Pre-Onboarding Checklist

This guide covers the work your org should complete before deploying InfraSage. Skipping this phase leads to noisy anomaly detection, poor RCA quality, and unnecessary rework after go-live.

Plan for 1–3 days depending on how much existing instrumentation you have.

Why This Matters

InfraSage's anomaly detection and RCA quality are direct functions of data quality.
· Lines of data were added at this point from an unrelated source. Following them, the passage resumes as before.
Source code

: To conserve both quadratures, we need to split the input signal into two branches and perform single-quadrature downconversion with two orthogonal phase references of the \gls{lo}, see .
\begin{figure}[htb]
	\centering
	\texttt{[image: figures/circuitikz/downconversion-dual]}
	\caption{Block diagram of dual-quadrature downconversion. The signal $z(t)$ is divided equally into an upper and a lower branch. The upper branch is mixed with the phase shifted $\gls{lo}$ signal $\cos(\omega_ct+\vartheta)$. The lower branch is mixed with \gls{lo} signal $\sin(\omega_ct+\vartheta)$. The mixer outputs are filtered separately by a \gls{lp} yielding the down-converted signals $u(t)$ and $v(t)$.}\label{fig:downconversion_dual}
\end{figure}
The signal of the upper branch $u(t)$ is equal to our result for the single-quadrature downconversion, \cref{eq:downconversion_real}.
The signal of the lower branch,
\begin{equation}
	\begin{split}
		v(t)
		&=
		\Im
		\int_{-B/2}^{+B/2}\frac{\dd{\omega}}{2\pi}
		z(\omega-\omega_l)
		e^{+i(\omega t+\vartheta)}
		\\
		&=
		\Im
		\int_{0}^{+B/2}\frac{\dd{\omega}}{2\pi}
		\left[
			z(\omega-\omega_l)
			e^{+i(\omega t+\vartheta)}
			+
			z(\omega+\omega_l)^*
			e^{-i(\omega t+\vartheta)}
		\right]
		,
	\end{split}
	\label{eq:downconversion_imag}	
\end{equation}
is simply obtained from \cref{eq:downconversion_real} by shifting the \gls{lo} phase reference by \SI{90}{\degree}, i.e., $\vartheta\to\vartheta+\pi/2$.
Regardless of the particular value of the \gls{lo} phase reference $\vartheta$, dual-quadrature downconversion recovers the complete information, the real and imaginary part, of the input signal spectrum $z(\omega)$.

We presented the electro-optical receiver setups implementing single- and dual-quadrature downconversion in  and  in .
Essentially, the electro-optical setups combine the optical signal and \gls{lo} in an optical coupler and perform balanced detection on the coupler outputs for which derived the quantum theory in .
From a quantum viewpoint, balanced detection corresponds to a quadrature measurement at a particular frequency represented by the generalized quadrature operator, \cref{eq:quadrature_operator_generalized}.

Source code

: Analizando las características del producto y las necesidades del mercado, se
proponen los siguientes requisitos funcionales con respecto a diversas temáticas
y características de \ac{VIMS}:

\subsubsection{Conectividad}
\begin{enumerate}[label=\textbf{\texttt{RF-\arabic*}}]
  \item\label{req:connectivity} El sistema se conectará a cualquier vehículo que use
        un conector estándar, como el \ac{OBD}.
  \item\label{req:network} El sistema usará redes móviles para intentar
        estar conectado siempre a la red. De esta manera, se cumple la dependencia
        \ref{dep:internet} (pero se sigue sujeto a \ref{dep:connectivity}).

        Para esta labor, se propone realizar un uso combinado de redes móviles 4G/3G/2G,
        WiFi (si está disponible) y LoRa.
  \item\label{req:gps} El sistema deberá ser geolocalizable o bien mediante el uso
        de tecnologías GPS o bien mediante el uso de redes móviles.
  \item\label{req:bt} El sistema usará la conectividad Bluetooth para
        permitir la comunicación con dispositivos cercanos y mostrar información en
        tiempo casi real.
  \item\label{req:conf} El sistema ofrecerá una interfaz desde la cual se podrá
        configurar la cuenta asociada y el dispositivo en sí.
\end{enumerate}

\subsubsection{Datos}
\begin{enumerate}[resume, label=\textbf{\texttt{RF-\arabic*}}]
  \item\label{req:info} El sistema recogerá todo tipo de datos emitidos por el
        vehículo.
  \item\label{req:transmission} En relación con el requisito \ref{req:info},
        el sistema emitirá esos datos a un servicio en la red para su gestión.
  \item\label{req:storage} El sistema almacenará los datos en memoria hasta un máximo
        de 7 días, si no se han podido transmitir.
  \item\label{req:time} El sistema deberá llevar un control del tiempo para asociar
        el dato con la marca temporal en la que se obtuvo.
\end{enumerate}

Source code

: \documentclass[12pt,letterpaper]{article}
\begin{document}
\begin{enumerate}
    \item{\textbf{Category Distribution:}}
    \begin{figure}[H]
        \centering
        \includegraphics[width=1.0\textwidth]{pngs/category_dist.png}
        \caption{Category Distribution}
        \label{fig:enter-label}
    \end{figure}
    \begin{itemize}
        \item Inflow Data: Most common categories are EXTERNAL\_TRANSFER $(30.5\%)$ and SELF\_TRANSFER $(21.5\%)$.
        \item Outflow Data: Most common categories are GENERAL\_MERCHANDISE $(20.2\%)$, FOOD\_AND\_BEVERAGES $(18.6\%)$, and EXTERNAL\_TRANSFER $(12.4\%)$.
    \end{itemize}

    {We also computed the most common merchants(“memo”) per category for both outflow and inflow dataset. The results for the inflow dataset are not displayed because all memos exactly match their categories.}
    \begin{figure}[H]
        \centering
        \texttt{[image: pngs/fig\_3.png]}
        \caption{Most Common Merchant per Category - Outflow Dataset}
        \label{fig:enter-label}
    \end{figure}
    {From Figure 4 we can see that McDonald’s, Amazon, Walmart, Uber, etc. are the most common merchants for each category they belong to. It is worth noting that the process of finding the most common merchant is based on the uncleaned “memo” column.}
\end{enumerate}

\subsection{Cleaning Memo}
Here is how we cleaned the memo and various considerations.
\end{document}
If your services use inconsistent metric names, missing trace context, or unstructured logs, InfraSage still ingests the data — but the Watchdog can't build accurate baselines, RCA can't build a causal graph, and the signal-to-noise ratio will be low.

Fixing these things before you connect InfraSage is much cheaper than fixing them after.

Phase 1: Audit What You Have

1.1 Inventory your services

Create a list of every service you intend to monitor. For each one, record:

Service	Language	Framework	Current instrumentation	Emits metrics?	Emits traces?	Emits structured logs?
payment-api	Go	gin	Prometheus `/metrics`	✅	❌	✅
auth-service	Python	FastAPI	none	❌	❌	❌
worker	Node.js	—	Datadog agent	✅	✅	✅

This table reveals your biggest gaps before you start any changes.

1.2 Check existing metric names for consistency

Inconsistent naming is the single most common issue. Run this across your Prometheus or existing metrics store:

# List all metric names currently being scraped
curl -s http://your-prometheus/api/v1/label/__name__/values | jq '.data[]' | sort

Look for:

Duplicate concepts under different names (request_duration_ms vs latency_ms vs http_req_duration)
Missing unit suffixes (request_count vs request_count_total, latency vs latency_ms)
Mixed naming conventions (camelCase, kebab-case, snake_case coexisting)

Fix these before ingesting into InfraSage. The ML Engine treats latency_ms and latency as different metrics — it won't correlate them.

1.3 Audit log structure

Pick 5–10 representative log lines from each service. Ask:

Are logs JSON-structured, or raw strings?
Is there a consistent severity / level field with standard values (info, warn, error)?
Is there a service or service_id field in every line?
Do error logs include the error type and a stack trace?
Do logs contain PII (email, user ID, card number, IP addresses)?

# Sample recent logs from a Kubernetes pod
kubectl logs deployment/payment-api --tail=20 -n production

1.4 Check trace context propagation

If your services make HTTP calls to each other, check whether they pass trace context:

# Make a request and look for W3C traceparent header being forwarded
kubectl exec -n production deploy/payment-api -- \
  curl -v http://fraud-service/check 2>&1 | grep -i traceparent

If traceparent is missing, the trace is broken. RCA cannot follow failure paths across service boundaries without this.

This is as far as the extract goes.